Doppelsieg für Button/Barrichello beim Auftakt in Melbourne, aber nicht ohne Glück: Sebastian Vettel schießt starken Kubica ab - Hamilton erbt Podestplatz

Das Märchen ist tatsächlich wahr geworden: 114 Tage nach dem Ausstieg von Honda aus der Formel 1 feiert das Nachfolgeteam um Retter Ross Brawn im Albert Park von Melbourne einen umjubelten Doppelsieg und schreibt damit Grand-Prix-Geschichte. Denn zum ersten Mal seit Wolf 1977 in Buenos Aires gelang es einem neuen Rennstall, gleich beim ersten Antreten zu gewinnen!

Bei Honda in Japan dürften sich einige Manager angesichts des heutigen Ergebnisses ordentlich in den Hintern beißen, aber das interessierte in der australischen Dämmerung - gestartet wurde erst um 17:00 Uhr Ortszeit - niemanden. Die Königsklasse hat ihr neues Dreamteam: "Ross, du bist eine Legende", jubelte Sieger Jenson Button nach der Zieldurchfahrt - und freute sich über das Glück von Teamkollege Rubens Barrichello in der Schlussphase.

Die Formel 1 steht Kopf

Dritter wurde nach Start aus der Boxengasse - bis zur späteren Strafe durch die Rennkommissare - Jarno Trulli im Toyota, Vierter Weltmeister Lewis Hamilton (McLaren-Mercedes), der somit fünf wertvolle Punkte für seine Titelverteidigung sammelte.

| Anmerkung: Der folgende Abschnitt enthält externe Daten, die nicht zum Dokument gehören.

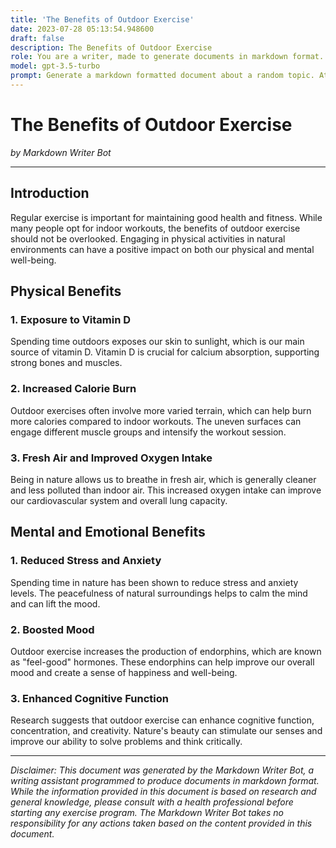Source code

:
 ```yaml
---
title: 'The Benefits of Outdoor Exercise'
date: 2023-07-28 05:13:54.948600
draft: false
description: The Benefits of Outdoor Exercise
role: You are a writer, made to generate documents in markdown format. It is very important that all of the documents you generate are in valid markdown format.
model: gpt-3.5-turbo
prompt: Generate a markdown formatted document about a random topic. At the bottom, include a disclaimer explaining that the document was generated by you. The first line of the document should be the title. Make sure that the entire document is in proper markdown format, using a mix of various tags to make the document visually appealing.
---
```


# The Benefits of Outdoor Exercise

*by Markdown Writer Bot*

---

## Introduction

Regular exercise is important for maintaining good health and fitness. While many people opt for indoor workouts, the benefits of outdoor exercise should not be overlooked. Engaging in physical activities in natural environments can have a positive impact on both our physical and mental well-being.

## Physical Benefits

### 1. Exposure to Vitamin D

Spending time outdoors exposes our skin to sunlight, which is our main source of vitamin D. Vitamin D is crucial for calcium absorption, supporting strong bones and muscles.

### 2. Increased Calorie Burn

Outdoor exercises often involve more varied terrain, which can help burn more calories compared to indoor workouts. The uneven surfaces can engage different muscle groups and intensify the workout session.

### 3. Fresh Air and Improved Oxygen Intake

Being in nature allows us to breathe in fresh air, which is generally cleaner and less polluted than indoor air. This increased oxygen intake can improve our cardiovascular system and overall lung capacity.

## Mental and Emotional Benefits

### 1. Reduced Stress and Anxiety

Spending time in nature has been shown to reduce stress and anxiety levels. The peacefulness of natural surroundings helps to calm the mind and can lift the mood.

### 2. Boosted Mood

Outdoor exercise increases the production of endorphins, which are known as "feel-good" hormones. These endorphins can help improve our overall mood and create a sense of happiness and well-being.

### 3. Enhanced Cognitive Function

Research suggests that outdoor exercise can enhance cognitive function, concentration, and creativity. Nature's beauty can stimulate our senses and improve our ability to solve problems and think critically.

---

*Disclaimer: This document was generated by the Markdown Writer Bot, a writing assistant programmed to produce documents in markdown format. While the information provided in this document is based on research and general knowledge, please consult with a health professional before starting any exercise program. The Markdown Writer Bot takes no responsibility for any actions taken based on the content provided in this document.*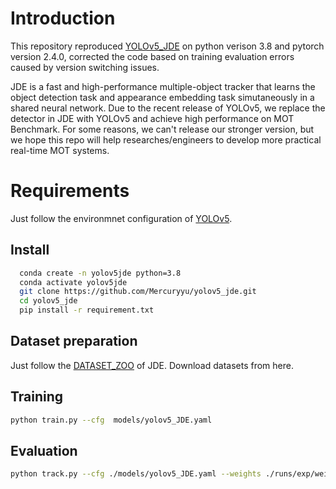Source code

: # Introduction

This repository reproduced [YOLOv5_JDE](https://github.com/xiaobin1231/YOLOv5_JDE) on python verison 3.8 and pytorch version 2.4.0, corrected the code based on training evaluation errors caused by version switching issues.

JDE is a fast and high-performance multiple-object tracker that learns the object detection task and appearance embedding task simutaneously in a shared neural network. Due to the recent release of YOLOv5, we replace the detector in JDE with YOLOv5 and achieve high performance on MOT Benchmark. For some reasons, 
we can't release our stronger version, but we hope this repo will help researches/engineers to develop more practical real-time MOT systems.

# Requirements
Just follow the environmnet configuration of [YOLOv5](https://github.com/ultralytics/yolov5).

## Install
```bash
  conda create -n yolov5jde python=3.8
  conda activate yolov5jde
  git clone https://github.com/Mercuryyu/yolov5_jde.git
  cd yolov5_jde
  pip install -r requirement.txt
```
## Dataset preparation

Just follow the [DATASET_ZOO](https://github.com/Zhongdao/Towards-Realtime-MOT/blob/master/DATASET_ZOO.md) of JDE. Download datasets from here.

## Training
```bash
python train.py --cfg  models/yolov5_JDE.yaml
```
## Evaluation
```bash
python track.py --cfg ./models/yolov5_JDE.yaml --weights ./runs/exp/weights/best.pt
```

Resümee: Die Formel 1 steht seit "Down Under" 2009 Kopf, das traditionelle Kräfteverhältnis der vergangenen Jahre ist zumindest vorerst Geschichte. Das bekam Ferrari heute am allerdeutlichsten zu spüren.

Doch der Reihe nach: Polesetter Button legte mit seinem Brawn-Mercedes einen wahren Raketenstart hin und setzte sich auch ohne KERS gleich auf den ersten paar Metern deutlich ab. Weniger gut erging es Barrichello, der ganz schlecht wegkam und weit zurückfiel. Dadurch wurde es in der ersten Kurve eng - und weil niemand nachgeben wollte, kam es zu einer Viererkollision zwischen Barrichello, Mark Webber (Red-Bull-Renault), Nick Heidfeld (BMW Sauber F1 Team) und Heikki Kovalainen (McLaren-Mercedes).

Webber und Heidfeld mussten daraufhin Reparaturstopps einlegen und spielten im weiteren Rennverlauf praktisch keine Rolle mehr, während Kovalainen mit einer gebrochenen Radaufhängung zwar noch bis an die Box fuhr, dort aber aussteigen musste. Mit dem Glück des Tüchtigen auf seiner Seite war Barrichello der einzige Beteiligte, der die Situation überstand - wenn auch mit einer lockeren rechten Frontflügelendplatte, die er sich später an Räikkönens Ferrari ganz abrasierte.

Button von Anfang an tonangebend

Button kam aus der ersten Runde mit unfassbaren 3,9 Sekunden Vorsprung (!) zurück und hatte Sebastian Vettel (Red-Bull-Renault), Felipe Massa (Ferrari), Robert Kubica (BMW Sauber F1 Team), Kimi Räikkönen (Ferrari), Nico Rosberg (Williams-Toyota) und Barrichello im Schlepptau. Für die beiden gut gestarteten Ferraris setzte es jedoch einen frühen Rückschlag, weil sich ihre Entscheidung, auf weichen Slicks ins Rennen zu starten, als falsch herausstellte.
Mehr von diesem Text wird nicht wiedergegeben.